American artist, writer and lecturer

Amy Freeman Lee (October 3, 1914 - July 20, 2004) was an American artist, writer and lecturer. She was inducted into the Texas Women's Hall of Fame in 1984.

==Biography==
The daughter of Julia Freeman and Joe Novich, she was born in San Antonio and, after her mother died in 1918, was legally adopted and raised by her grandmother Emma Freeman in Seguin. She attended Saint Mary's Hall boarding school and went on to further studies at the University of Texas at Austin and Incarnate Word College.

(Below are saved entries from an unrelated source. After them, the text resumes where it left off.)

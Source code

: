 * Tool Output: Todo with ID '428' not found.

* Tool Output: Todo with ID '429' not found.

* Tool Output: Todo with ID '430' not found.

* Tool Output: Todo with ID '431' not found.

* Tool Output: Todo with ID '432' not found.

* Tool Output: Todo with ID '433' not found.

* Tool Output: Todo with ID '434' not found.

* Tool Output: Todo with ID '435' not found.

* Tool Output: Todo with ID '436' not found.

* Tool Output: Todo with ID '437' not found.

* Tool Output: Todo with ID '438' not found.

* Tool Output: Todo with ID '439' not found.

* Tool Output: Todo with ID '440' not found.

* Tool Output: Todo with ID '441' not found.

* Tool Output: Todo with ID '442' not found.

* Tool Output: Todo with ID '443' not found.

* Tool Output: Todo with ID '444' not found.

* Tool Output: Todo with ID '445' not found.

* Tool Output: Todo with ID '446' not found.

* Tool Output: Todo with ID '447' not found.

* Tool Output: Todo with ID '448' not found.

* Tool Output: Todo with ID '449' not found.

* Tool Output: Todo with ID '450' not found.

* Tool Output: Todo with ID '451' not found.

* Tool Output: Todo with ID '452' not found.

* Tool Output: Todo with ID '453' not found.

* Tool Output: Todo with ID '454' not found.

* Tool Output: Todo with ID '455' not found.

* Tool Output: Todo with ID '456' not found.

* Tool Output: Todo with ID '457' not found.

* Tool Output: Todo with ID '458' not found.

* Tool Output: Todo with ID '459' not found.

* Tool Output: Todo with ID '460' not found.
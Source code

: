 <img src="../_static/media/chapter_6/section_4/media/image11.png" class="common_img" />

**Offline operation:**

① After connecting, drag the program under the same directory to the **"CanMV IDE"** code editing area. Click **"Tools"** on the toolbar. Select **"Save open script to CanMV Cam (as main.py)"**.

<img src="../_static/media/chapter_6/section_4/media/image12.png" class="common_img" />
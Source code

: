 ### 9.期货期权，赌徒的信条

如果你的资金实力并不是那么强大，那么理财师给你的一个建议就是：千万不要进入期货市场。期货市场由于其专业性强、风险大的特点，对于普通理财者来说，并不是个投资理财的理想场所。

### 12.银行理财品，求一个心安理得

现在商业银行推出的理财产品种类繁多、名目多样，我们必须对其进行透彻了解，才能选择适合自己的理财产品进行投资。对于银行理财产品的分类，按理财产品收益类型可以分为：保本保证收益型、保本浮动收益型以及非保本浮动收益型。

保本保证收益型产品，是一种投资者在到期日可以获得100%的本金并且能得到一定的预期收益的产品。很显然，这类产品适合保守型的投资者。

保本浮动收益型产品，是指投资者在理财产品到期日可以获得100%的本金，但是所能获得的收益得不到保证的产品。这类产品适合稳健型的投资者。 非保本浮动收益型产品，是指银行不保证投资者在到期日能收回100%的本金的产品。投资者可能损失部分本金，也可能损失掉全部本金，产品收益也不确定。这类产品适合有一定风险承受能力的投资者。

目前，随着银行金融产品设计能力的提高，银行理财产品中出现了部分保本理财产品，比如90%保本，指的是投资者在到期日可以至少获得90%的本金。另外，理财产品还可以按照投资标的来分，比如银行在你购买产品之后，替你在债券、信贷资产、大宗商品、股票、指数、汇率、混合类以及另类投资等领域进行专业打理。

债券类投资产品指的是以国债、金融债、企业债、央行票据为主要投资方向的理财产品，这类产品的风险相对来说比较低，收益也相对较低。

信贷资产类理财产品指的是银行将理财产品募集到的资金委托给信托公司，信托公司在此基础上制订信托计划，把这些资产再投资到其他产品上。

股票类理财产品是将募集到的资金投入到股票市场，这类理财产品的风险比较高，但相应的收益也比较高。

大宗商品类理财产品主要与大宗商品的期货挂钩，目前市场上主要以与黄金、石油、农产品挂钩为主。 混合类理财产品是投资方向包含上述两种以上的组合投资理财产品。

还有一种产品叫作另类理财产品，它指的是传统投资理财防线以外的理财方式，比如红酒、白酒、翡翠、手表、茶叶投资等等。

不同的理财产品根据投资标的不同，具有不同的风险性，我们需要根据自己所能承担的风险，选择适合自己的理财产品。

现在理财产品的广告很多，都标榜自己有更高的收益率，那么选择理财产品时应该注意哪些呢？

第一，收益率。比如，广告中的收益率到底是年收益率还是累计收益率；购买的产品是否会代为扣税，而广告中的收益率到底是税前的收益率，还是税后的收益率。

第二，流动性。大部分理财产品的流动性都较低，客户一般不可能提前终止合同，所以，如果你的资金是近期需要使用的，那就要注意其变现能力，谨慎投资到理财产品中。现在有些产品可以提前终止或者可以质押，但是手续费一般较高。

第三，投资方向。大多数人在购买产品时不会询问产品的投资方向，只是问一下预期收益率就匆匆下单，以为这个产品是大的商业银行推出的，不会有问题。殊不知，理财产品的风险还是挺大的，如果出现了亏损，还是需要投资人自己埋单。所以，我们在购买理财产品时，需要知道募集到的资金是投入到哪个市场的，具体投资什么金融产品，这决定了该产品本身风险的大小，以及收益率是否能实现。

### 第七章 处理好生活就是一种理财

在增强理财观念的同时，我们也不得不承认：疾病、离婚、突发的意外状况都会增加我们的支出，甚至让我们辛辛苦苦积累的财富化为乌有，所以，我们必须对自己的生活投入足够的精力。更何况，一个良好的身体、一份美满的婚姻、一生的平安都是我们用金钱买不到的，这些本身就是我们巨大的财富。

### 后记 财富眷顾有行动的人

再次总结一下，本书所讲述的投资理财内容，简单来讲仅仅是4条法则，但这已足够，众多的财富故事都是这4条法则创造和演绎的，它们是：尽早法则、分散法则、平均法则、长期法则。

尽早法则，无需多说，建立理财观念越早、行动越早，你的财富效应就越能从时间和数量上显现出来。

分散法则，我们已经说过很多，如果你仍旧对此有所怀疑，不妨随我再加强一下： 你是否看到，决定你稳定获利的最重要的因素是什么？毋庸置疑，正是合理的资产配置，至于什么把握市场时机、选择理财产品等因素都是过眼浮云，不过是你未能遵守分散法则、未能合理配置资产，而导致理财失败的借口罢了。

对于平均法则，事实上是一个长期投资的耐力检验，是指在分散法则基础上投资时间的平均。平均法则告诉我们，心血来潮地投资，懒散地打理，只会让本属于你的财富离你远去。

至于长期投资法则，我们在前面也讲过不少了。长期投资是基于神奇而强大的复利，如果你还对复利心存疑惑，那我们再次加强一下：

Lee served as president of the board of trustees of the University of the Incarnate Word from 1973 to 1990. From 1976 to 2004, she was chairman of the board of Wilhelm Schole International.

Between 1948 and 1992, she gave nearly 2500 lectures to various organizations.

She was a founder of the San Antonio Symphony and of the San Antonio Art League. Lee was founder and president of the Texas Watercolor Society. Between 1947 and 1989, she had 149 solo exhibitions of her art and her work was included in 639 group exhibitions held between 1945 and 1992. Her work is included in public and private collections, including those of the McNay Art Museum, Baylor University, Prairie View A&M University, the Chrysler Museum of Art and Smith College.

She was art critic for the San Antonio Express from 1939 to 1941 and for KONO radio from 1942 to 1950. She was elected as a member of the International Association of Art Critics in 1952, as well as becoming a member of the American section of the same association in 1977.

Lee received the Maury Maverick Award from the American Civil Liberties Union and the Joseph Wood Krutch Award from the American Humane Society. In 1985, CBS produced a documentary on her life Reality is Becoming. She also received the Lifetime Achievement Award from the Ford Motor Company, the J.C. Penney Spirit of the American Woman and the Women Who Make a Difference Award from the International Women's Forum.

== Personal life ==
Lee's husband was Ernest Lee, but she was separated after three years.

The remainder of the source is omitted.